Seguindo nessa mesma comparação, aparece a primeira derrapada de Senna: enquanto Rush conta com diálogos de primeira e um par de protagonistas desempenhando seus papéis em nível alto, com nuances de forma a demarcar as contradições e fraquezas dos corredores — palmas nesse aspecto para Chris Hemsworth (Hunt) e Daniel Brühl (Lauda) –, a série da Netflix sofre para pegar no tranco com os atores. O esforçado Gabriel Leone até larga na frente na caracterização física de Senna, que é muito convincente, mas come poeira no esforço dramático. Nos piores momentos, lamentavelmente, ele é do nível de Ricardo Macchi como o cigano Igor da novela Explode Coração. Mais constrangedora ainda é a caracterização para lá de caricata do narrador Galvão Bueno, que parece mais adequada a um quadro de humor do antigo Casseta e Planeta Urgente. Irmã do piloto e grande responsável por transformar o legado dele num grande trabalho de educação para o Brasil, Viviane Senna também merecia uma atriz e diálogos melhores na série.
Por falar na família Senna, o fato de a série ter sido autorizada por ela gera outras derrapadas na produção. Um dos grandes rivais de Senna e figura histórica do automobilismo nacional, Nelson Piquet é atirado para a caixa de brita no roteiro, embora tenha sido contemporâneo de Ayrton. Piquet, inclusive, conquistou o tricampeonato da categoria em 1987, um ano antes do primeiro título mundial de Senna. Assim, pela primeira vez na história, o Brasil tinha dois troféus seguidos, ganhos por pilotos diferentes, algo que dificilmente vai se repetir novamente. A ausência de Piquet na série talvez se explique por um possível veto da família Senna em resposta à língua ferina dele, que espalhou nos bastidores piadas de mal gosto a respeito da sexualidade de Ayrton. Mas é uma pena que esse capítulo importante, tanto pelo aspecto glorioso quanto pelo folclórico, tenha ficado de fora.

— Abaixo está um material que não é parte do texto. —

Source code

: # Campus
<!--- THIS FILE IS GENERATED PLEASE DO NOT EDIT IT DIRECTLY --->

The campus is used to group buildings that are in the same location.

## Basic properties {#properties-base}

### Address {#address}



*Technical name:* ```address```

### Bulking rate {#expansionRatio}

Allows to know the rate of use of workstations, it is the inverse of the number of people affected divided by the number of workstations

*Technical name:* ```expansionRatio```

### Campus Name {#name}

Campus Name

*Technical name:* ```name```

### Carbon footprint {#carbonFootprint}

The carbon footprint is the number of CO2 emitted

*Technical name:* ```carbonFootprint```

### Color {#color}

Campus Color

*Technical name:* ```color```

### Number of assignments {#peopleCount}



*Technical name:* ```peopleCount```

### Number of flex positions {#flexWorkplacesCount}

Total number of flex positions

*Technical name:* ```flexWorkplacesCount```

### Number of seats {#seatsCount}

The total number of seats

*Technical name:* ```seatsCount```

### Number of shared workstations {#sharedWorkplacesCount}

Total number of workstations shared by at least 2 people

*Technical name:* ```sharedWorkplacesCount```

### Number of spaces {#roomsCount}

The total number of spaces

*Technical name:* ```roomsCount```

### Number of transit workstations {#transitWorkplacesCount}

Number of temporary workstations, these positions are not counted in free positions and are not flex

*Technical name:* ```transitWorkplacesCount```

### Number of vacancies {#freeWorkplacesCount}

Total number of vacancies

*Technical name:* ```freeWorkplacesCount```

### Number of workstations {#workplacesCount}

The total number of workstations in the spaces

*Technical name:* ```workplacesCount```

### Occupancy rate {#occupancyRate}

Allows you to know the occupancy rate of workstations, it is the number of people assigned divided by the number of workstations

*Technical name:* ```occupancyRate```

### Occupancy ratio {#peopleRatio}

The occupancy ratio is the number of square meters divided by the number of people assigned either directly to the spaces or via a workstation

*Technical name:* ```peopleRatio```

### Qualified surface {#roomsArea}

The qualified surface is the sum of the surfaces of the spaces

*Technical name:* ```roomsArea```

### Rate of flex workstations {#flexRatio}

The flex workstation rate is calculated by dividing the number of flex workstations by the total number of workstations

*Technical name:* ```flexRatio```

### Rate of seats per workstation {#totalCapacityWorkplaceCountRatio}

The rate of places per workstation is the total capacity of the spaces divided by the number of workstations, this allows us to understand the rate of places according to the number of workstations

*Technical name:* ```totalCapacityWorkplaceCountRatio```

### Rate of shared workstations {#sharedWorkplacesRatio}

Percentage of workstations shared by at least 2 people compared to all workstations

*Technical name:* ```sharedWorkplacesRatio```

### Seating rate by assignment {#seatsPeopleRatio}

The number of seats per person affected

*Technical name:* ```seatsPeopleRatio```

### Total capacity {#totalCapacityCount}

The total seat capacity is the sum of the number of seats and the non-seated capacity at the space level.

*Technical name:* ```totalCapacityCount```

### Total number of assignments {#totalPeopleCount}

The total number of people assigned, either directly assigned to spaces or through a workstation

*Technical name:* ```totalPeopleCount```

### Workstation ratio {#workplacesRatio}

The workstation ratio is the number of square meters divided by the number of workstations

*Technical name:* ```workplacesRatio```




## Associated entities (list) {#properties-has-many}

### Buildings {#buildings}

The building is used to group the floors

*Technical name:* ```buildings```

No campo amoroso, aliás, outra ausência (proposital?) já identificada foi a de Adriane Galisteu, última namorada do piloto. Segundo o noticiário a respeito, a família Senna a via como uma arrivista disposta a tudo para pegar carona na fama e fortuna de Senna, enquanto o verdadeiro amor da vida do piloto teria sido a apresentadora Xuxa. O roteiro parece dar razão a essa tese: Galisteu aparece em poucas cenas, enquanto Xuxa ganha um capítulo inteiro dedicado ao romance dela com o corredor.
Senna peca também pelo esforço de retratá-lo na grande maioria do tempo como um mocinho com o tanque cheio de escrúpulos em meio a adversários desleais e lutando o tempo inteiro contra a politicagem do esporte, rodeado por abutres na forma de jornalistas sensacionalistas. Senna tinha enormes qualidades, a começar pelo talento e o profissionalismo acima da média, mas era também conhecido por sua agressividade na competição e, nas relações com os cartolas da F1 e com a imprensa, não tinha nada de ingênuo, sempre soube jogar o jogo.
A série tem muitos méritos é verdade — e certamente vai fazer sucesso. No quesito diversão descompromissada, vale maratonar os seis capítulos. Mas a produção ficou para trás no esforço de jogar um pouco mais de sombra a essa personalidade tão complexa, vencedora e fascinante.